St. Mark Presbyterian Church is nearing the end of a four-week series called “A Question of Identity.” Curtis Webster, interim pastor at St. Mark, is a long-time sci-fi fan. He designed a special series exploring the cultural significance of the current resurgence of interest in super-heroes, sci-fi, and fantasy, and he is pleased with the response.
“Our audiences are really enjoying the presentations,” Webster said. “They like the chance to discuss them, and are telling their friends about it. All ages can relate in some way. I’ve been using familiar super-heroes like Iron Man and Captain America, so we don’t have to go over the basics; we can get to the meat of it.”
Webster’s early connection with comic books sparked his interest in science fiction and super heroes.
“When I was a boy and my parents would go out of town, I would stay with my grandmother and her sister,” Webster said. “I had to get my chores done in time for them to watch the afternoon soaps, and they talked about those characters as if they were real people. I thought it was so silly to put so much energy into fictional characters. Then one day I found myself at the first of the month sitting outside Rexall Drugs, waiting for the new comic books to come in. I was desperate to find out if Spiderman was going to defeat the Green Goblin, and stay with Mary Jane. I had an epiphany. I was just as hooked as my grandmother and great-aunt, but by a whole different set of characters in a whole different kind of medium genre.”

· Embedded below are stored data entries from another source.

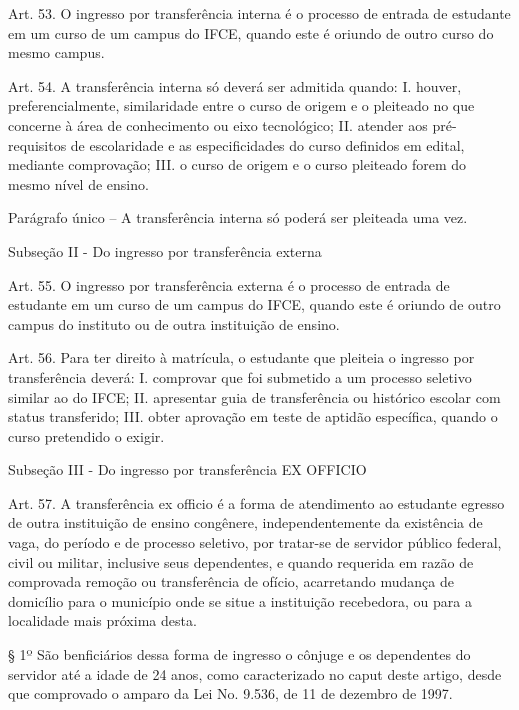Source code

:{Art. 53. O ingresso por transferência interna é o processo de entrada de estudante em um curso de um campus do IFCE, quando este é oriundo de outro curso do mesmo campus.

Art. 54. A transferência interna só deverá ser admitida quando:
I. houver, preferencialmente, similaridade entre o curso de origem e o pleiteado no que concerne à área de conhecimento ou eixo tecnológico;
II. atender aos pré-requisitos de escolaridade e as especificidades do curso definidos em edital, mediante comprovação;
III. o curso de origem e o curso pleiteado forem do mesmo nível de ensino.

Parágrafo único – A transferência interna só poderá ser pleiteada uma vez.

\begin{center}
	Subseção II - Do ingresso por transferência externa
\end{center}

Art. 55. O ingresso por transferência externa é o processo de entrada de estudante em um curso de um campus do IFCE, quando este é oriundo de outro campus do instituto ou de outra instituição de ensino.

Art. 56. Para ter direito à matrícula, o estudante que pleiteia o ingresso por transferência deverá:
I. comprovar que foi submetido a um processo seletivo similar ao do IFCE;
II. apresentar guia de transferência ou histórico escolar com status transferido;
III. obter aprovação em teste de aptidão específica, quando o curso pretendido o exigir.

\begin{center}
	Subseção III - Do ingresso por transferência EX OFFICIO
\end{center}

Art. 57. A transferência ex officio é a forma de atendimento ao estudante egresso de outra instituição de ensino congênere, independentemente da existência de vaga, do período e de processo seletivo, por tratar-se de servidor público federal, civil ou militar, inclusive seus dependentes, e quando requerida em razão de comprovada remoção ou transferência de ofício, acarretando mudança de domicílio para o município onde se situe a instituição recebedora, ou para a localidade mais próxima desta.

§ 1º São benficiários dessa forma de ingresso o cônjuge e os dependentes do servidor até a idade de 24 anos, como caracterizado no caput deste artigo, desde que comprovado o amparo da Lei No. 9.536, de 11 de dezembro de 1997.

}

“It wasn’t too much later that I was involved in a Christmas Eve play at my church where I was a little boy who happened to be at the inn in Bethlehem on the night of Jesus’ birth,” Webster continued. “That experience really brought the Christmas story to life for me.”

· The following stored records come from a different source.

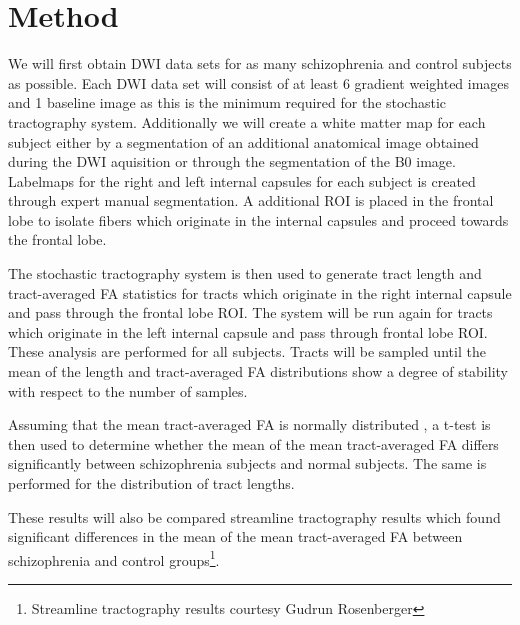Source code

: \section{Method}
We will first obtain DWI data sets for as many schizophrenia and control subjects as possible.  Each DWI data set will consist of at least 6 gradient weighted images and 1 baseline image as this is the minimum required for the stochastic tractography system.  Additionally we will create a white matter map for each subject either by a segmentation of an additional anatomical image obtained during the DWI aquisition or through the segmentation of the B0 image.  Labelmaps for the right and left internal capsules for each subject is created through expert manual segmentation.  A additional ROI is placed in the frontal lobe to isolate fibers which originate in the internal capsules and proceed towards the frontal lobe.

The stochastic tractography system is then used to generate tract length and tract-averaged FA statistics for tracts which originate in the right internal capsule and pass through the frontal lobe ROI.  The system will be run again for tracts which originate in the left internal capsule and pass through frontal lobe ROI.  These analysis are performed for all subjects.  Tracts will be sampled until the mean of the length and tract-averaged FA distributions show a degree of stability with respect to the number of samples.

Assuming that the mean tract-averaged FA is normally distributed , a t-test is then used to determine whether the mean of the mean tract-averaged FA differs significantly between schizophrenia subjects and normal subjects.  The same is performed for the distribution of tract lengths.

These results will also be compared streamline tractography results which found significant differences in the mean of the mean tract-averaged FA between schizophrenia and control groups\footnote{Streamline tractography results courtesy Gudrun Rosenberger}.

“Ever since then I’ve been fascinated, not just with narrative, but also wondering why stories are so important to us. Narrative is to the human soul as oxygen is to the human lung. Everybody loves stories; stories carry cultural values forward. I don’t know anybody who doesn’t have a favorite book or TV show involving a fictional character. What is it about narrative that we all resonate with? I’ve studied this for years. As a pastor, I have to take what I learn from this, and apply it to preaching and Bible Study and bring the Bible to life.”

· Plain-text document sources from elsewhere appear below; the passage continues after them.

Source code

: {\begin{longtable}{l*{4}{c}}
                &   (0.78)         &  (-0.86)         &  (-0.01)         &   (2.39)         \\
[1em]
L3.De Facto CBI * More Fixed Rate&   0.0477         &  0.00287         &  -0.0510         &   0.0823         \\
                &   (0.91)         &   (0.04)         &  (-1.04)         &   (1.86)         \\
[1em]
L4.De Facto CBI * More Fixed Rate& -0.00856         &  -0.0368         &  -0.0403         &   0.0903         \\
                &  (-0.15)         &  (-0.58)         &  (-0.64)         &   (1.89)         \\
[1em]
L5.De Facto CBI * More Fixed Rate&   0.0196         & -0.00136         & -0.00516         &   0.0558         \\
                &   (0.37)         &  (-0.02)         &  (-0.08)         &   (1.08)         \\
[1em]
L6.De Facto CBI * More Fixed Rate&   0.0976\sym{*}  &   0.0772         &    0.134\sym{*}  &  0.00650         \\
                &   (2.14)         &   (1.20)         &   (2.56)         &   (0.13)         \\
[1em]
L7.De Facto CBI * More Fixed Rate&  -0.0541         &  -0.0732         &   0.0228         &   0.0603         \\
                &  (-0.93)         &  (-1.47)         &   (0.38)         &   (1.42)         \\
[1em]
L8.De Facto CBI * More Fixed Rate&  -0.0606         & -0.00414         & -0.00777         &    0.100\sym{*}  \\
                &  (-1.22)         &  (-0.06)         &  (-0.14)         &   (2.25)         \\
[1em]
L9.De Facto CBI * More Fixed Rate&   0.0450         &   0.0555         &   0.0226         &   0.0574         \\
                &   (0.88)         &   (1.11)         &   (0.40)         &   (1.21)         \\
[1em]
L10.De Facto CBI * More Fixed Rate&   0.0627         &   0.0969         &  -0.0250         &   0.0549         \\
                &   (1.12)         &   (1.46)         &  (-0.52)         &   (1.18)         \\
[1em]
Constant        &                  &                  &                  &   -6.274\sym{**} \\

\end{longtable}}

“We’d get a lot more people excited about reading the Bible, if they realized it’s first and foremost a narrative,” Webster explained. “For instance, King David is an absolutely fascinating character, yet we don’t treat him as such. Let’s look at the narrative of David’s life, his struggles and mistakes, and see what we learn about overcoming our flaws, about finding redemption. Jesus used parables because He could make a point, and people listened.”
So far the series has dealt with Iron Man, Captain America, and a sci-fi film called “Yesterday was a Lie.” Next Wednesday, July 31, “Pilgrim of Eternity,” the first episode in the web series “Star Trek Continues,” will be presented. Vic Migogna, who portrays Captain Kirk in the series, will discuss the episode, and the continuing relevance of “Star Trek,” along with Webster.